**WORK TO BE COMPLETED**
The task calls for each line of the records below in which the word "https" appears.

**RECORDS FOR PROCESSING**
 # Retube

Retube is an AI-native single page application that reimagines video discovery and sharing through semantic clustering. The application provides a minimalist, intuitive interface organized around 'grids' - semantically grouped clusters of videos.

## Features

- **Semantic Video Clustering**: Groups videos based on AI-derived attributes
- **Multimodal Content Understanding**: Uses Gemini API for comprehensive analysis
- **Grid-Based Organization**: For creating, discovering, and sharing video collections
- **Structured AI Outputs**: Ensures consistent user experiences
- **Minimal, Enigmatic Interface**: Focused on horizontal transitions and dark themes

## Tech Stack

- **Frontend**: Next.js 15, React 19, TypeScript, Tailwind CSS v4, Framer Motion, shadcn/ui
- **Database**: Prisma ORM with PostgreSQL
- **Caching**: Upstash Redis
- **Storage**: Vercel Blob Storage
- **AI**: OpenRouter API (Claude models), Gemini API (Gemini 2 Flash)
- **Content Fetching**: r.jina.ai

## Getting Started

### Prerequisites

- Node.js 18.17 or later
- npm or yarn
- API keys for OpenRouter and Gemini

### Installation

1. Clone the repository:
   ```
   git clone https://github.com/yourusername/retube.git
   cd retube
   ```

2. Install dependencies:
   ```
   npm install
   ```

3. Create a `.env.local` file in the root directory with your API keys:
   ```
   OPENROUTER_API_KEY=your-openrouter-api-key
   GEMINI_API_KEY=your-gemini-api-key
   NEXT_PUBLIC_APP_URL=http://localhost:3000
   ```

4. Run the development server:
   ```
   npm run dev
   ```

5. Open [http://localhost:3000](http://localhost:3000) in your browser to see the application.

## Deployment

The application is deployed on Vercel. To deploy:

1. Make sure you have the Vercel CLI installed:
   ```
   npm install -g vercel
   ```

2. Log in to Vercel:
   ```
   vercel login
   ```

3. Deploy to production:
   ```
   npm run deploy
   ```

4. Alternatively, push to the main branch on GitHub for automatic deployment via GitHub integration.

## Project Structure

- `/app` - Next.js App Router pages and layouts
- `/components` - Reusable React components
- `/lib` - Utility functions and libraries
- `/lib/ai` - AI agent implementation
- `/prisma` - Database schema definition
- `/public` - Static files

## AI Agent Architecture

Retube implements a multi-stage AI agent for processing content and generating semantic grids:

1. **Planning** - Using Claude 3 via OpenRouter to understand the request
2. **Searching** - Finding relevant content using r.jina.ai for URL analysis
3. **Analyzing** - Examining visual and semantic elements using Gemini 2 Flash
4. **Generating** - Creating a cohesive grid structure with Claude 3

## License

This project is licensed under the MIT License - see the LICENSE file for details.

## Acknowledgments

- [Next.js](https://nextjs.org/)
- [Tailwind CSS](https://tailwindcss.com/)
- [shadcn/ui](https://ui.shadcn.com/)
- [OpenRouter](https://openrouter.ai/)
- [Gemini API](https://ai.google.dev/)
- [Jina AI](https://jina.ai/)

**RESPONSE BELOW**
   git clone https://github.com/yourusername/retube.git
- [Next.js](https://nextjs.org/)
- [Tailwind CSS](https://tailwindcss.com/)
- [shadcn/ui](https://ui.shadcn.com/)
- [OpenRouter](https://openrouter.ai/)
- [Gemini API](https://ai.google.dev/)
- [Jina AI](https://jina.ai/)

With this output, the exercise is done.